### Assigned task
Reproduce the complete listing without any deviation.

[Start of section]

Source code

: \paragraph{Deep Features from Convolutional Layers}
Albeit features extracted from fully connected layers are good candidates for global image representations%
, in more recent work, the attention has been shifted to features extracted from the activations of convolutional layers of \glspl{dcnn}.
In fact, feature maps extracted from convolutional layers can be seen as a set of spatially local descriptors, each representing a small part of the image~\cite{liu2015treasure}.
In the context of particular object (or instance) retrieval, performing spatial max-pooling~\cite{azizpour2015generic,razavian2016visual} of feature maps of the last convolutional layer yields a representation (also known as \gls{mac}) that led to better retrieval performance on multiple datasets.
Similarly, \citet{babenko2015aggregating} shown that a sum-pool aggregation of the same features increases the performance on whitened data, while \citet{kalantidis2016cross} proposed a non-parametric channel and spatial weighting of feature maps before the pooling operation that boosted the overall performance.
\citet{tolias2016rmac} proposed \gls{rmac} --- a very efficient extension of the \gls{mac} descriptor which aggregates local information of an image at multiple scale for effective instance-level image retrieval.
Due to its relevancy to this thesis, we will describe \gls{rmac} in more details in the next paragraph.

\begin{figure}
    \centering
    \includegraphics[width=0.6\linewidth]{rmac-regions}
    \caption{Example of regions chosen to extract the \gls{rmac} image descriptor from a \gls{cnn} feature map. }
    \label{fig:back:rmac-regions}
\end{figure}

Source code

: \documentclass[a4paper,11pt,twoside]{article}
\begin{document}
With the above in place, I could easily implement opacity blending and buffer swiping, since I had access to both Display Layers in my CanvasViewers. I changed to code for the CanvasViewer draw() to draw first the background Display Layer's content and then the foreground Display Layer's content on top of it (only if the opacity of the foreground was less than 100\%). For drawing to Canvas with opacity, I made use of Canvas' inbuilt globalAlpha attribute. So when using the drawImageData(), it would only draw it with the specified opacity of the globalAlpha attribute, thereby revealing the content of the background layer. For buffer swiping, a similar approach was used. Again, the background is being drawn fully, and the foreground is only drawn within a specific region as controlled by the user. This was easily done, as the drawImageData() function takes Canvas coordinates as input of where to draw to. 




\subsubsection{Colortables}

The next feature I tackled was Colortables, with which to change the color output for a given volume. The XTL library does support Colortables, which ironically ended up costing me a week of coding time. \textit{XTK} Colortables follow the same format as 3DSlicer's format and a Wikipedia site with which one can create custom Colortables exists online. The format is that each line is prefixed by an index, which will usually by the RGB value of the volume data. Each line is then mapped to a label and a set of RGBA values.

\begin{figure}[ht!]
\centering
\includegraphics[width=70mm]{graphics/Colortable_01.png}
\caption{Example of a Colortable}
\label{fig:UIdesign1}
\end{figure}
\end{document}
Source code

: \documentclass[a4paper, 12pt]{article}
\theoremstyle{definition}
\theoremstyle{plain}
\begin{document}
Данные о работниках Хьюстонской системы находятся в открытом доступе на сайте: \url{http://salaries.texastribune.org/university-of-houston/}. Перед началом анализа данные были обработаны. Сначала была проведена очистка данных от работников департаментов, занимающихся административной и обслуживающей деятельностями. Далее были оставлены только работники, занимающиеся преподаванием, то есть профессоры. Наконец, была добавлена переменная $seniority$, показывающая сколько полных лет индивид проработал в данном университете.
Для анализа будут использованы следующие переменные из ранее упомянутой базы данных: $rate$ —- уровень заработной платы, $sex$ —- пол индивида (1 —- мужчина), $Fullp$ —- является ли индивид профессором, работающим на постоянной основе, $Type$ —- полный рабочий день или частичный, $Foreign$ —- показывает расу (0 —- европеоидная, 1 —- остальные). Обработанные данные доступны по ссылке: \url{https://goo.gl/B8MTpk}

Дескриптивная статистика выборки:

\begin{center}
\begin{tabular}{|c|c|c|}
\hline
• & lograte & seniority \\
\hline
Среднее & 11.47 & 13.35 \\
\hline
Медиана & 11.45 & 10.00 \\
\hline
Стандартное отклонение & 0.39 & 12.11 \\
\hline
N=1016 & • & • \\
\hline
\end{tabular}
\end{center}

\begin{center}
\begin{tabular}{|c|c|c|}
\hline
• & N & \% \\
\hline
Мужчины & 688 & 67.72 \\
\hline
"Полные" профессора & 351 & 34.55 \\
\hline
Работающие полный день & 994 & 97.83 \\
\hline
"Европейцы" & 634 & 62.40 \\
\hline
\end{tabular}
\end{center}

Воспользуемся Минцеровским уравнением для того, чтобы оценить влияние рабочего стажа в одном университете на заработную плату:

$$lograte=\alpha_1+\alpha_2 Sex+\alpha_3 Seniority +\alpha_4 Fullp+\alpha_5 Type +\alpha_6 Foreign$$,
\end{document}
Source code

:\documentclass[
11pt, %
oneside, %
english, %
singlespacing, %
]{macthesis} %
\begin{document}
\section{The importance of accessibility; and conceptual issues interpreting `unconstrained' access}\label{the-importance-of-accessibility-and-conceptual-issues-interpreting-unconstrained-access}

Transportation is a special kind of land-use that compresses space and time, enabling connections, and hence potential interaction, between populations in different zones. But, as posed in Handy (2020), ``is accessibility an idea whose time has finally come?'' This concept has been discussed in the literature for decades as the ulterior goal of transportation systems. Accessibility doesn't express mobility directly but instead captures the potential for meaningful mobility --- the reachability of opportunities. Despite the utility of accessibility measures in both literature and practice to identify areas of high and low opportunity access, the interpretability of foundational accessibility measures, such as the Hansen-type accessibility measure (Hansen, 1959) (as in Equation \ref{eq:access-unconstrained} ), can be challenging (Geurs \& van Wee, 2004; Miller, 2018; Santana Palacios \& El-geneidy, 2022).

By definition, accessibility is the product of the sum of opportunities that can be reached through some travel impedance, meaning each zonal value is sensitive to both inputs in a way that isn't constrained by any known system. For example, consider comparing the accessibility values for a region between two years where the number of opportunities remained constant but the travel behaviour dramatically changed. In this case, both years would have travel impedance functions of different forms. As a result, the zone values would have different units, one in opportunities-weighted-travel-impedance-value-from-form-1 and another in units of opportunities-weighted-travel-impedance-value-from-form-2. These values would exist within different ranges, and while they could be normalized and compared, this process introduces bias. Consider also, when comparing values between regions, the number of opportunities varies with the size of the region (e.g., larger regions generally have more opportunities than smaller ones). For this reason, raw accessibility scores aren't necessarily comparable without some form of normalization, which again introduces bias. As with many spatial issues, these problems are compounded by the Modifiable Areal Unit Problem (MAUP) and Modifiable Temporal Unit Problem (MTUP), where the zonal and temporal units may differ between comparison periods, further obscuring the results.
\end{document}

[End of section]

### Answer area
Source code

: \paragraph{Deep Features from Convolutional Layers}
Albeit features extracted from fully connected layers are good candidates for global image representations%
, in more recent work, the attention has been shifted to features extracted from the activations of convolutional layers of \glspl{dcnn}.
In fact, feature maps extracted from convolutional layers can be seen as a set of spatially local descriptors, each representing a small part of the image~\cite{liu2015treasure}.
In the context of particular object (or instance) retrieval, performing spatial max-pooling~\cite{azizpour2015generic,razavian2016visual} of feature maps of the last convolutional layer yields a representation (also known as \gls{mac}) that led to better retrieval performance on multiple datasets.
Similarly, \citet{babenko2015aggregating} shown that a sum-pool aggregation of the same features increases the performance on whitened data, while \citet{kalantidis2016cross} proposed a non-parametric channel and spatial weighting of feature maps before the pooling operation that boosted the overall performance.
\citet{tolias2016rmac} proposed \gls{rmac} --- a very efficient extension of the \gls{mac} descriptor which aggregates local information of an image at multiple scale for effective instance-level image retrieval.
Due to its relevancy to this thesis, we will describe \gls{rmac} in more details in the next paragraph.

\begin{figure}
    \centering
    \includegraphics[width=0.6\linewidth]{rmac-regions}
    \caption{Example of regions chosen to extract the \gls{rmac} image descriptor from a \gls{cnn} feature map. }
    \label{fig:back:rmac-regions}
\end{figure}

Source code

: \documentclass[a4paper,11pt,twoside]{article}
\begin{document}
With the above in place, I could easily implement opacity blending and buffer swiping, since I had access to both Display Layers in my CanvasViewers. I changed to code for the CanvasViewer draw() to draw first the background Display Layer's content and then the foreground Display Layer's content on top of it (only if the opacity of the foreground was less than 100\%). For drawing to Canvas with opacity, I made use of Canvas' inbuilt globalAlpha attribute. So when using the drawImageData(), it would only draw it with the specified opacity of the globalAlpha attribute, thereby revealing the content of the background layer. For buffer swiping, a similar approach was used. Again, the background is being drawn fully, and the foreground is only drawn within a specific region as controlled by the user. This was easily done, as the drawImageData() function takes Canvas coordinates as input of where to draw to. 




\subsubsection{Colortables}

The next feature I tackled was Colortables, with which to change the color output for a given volume. The XTL library does support Colortables, which ironically ended up costing me a week of coding time. \textit{XTK} Colortables follow the same format as 3DSlicer's format and a Wikipedia site with which one can create custom Colortables exists online. The format is that each line is prefixed by an index, which will usually by the RGB value of the volume data. Each line is then mapped to a label and a set of RGBA values.

\begin{figure}[ht!]
\centering
\includegraphics[width=70mm]{graphics/Colortable_01.png}
\caption{Example of a Colortable}
\label{fig:UIdesign1}
\end{figure}
\end{document}
Source code

: \documentclass[a4paper, 12pt]{article}
\theoremstyle{definition}
\theoremstyle{plain}
\begin{document}
Данные о работниках Хьюстонской системы находятся в открытом доступе на сайте: \url{http://salaries.texastribune.org/university-of-houston/}. Перед началом анализа данные были обработаны. Сначала была проведена очистка данных от работников департаментов, занимающихся административной и обслуживающей деятельностями. Далее были оставлены только работники, занимающиеся преподаванием, то есть профессоры. Наконец, была добавлена переменная $seniority$, показывающая сколько полных лет индивид проработал в данном университете.
Для анализа будут использованы следующие переменные из ранее упомянутой базы данных: $rate$ —- уровень заработной платы, $sex$ —- пол индивида (1 —- мужчина), $Fullp$ —- является ли индивид профессором, работающим на постоянной основе, $Type$ —- полный рабочий день или частичный, $Foreign$ —- показывает расу (0 —- европеоидная, 1 —- остальные). Обработанные данные доступны по ссылке: \url{https://goo.gl/B8MTpk}

Дескриптивная статистика выборки:

\begin{center}
\begin{tabular}{|c|c|c|}
\hline
• & lograte & seniority \\
\hline
Среднее & 11.47 & 13.35 \\
\hline
Медиана & 11.45 & 10.00 \\
\hline
Стандартное отклонение & 0.39 & 12.11 \\
\hline
N=1016 & • & • \\
\hline
\end{tabular}
\end{center}

\begin{center}
\begin{tabular}{|c|c|c|}
\hline
• & N & \% \\
\hline
Мужчины & 688 & 67.72 \\
\hline
"Полные" профессора & 351 & 34.55 \\
\hline
Работающие полный день & 994 & 97.83 \\
\hline
"Европейцы" & 634 & 62.40 \\
\hline
\end{tabular}
\end{center}

Воспользуемся Минцеровским уравнением для того, чтобы оценить влияние рабочего стажа в одном университете на заработную плату:

$$lograte=\alpha_1+\alpha_2 Sex+\alpha_3 Seniority +\alpha_4 Fullp+\alpha_5 Type +\alpha_6 Foreign$$,
\end{document}
Source code

:\documentclass[
11pt, %
oneside, %
english, %
singlespacing, %
]{macthesis} %
\begin{document}
\section{The importance of accessibility; and conceptual issues interpreting `unconstrained' access}\label{the-importance-of-accessibility-and-conceptual-issues-interpreting-unconstrained-access}

Transportation is a special kind of land-use that compresses space and time, enabling connections, and hence potential interaction, between populations in different zones. But, as posed in Handy (2020), ``is accessibility an idea whose time has finally come?'' This concept has been discussed in the literature for decades as the ulterior goal of transportation systems. Accessibility doesn't express mobility directly but instead captures the potential for meaningful mobility --- the reachability of opportunities. Despite the utility of accessibility measures in both literature and practice to identify areas of high and low opportunity access, the interpretability of foundational accessibility measures, such as the Hansen-type accessibility measure (Hansen, 1959) (as in Equation \ref{eq:access-unconstrained} ), can be challenging (Geurs \& van Wee, 2004; Miller, 2018; Santana Palacios \& El-geneidy, 2022).

By definition, accessibility is the product of the sum of opportunities that can be reached through some travel impedance, meaning each zonal value is sensitive to both inputs in a way that isn't constrained by any known system. For example, consider comparing the accessibility values for a region between two years where the number of opportunities remained constant but the travel behaviour dramatically changed. In this case, both years would have travel impedance functions of different forms. As a result, the zone values would have different units, one in opportunities-weighted-travel-impedance-value-from-form-1 and another in units of opportunities-weighted-travel-impedance-value-from-form-2. These values would exist within different ranges, and while they could be normalized and compared, this process introduces bias. Consider also, when comparing values between regions, the number of opportunities varies with the size of the region (e.g., larger regions generally have more opportunities than smaller ones). For this reason, raw accessibility scores aren't necessarily comparable without some form of normalization, which again introduces bias. As with many spatial issues, these problems are compounded by the Modifiable Areal Unit Problem (MAUP) and Modifiable Temporal Unit Problem (MTUP), where the zonal and temporal units may differ between comparison periods, further obscuring the results.
\end{document}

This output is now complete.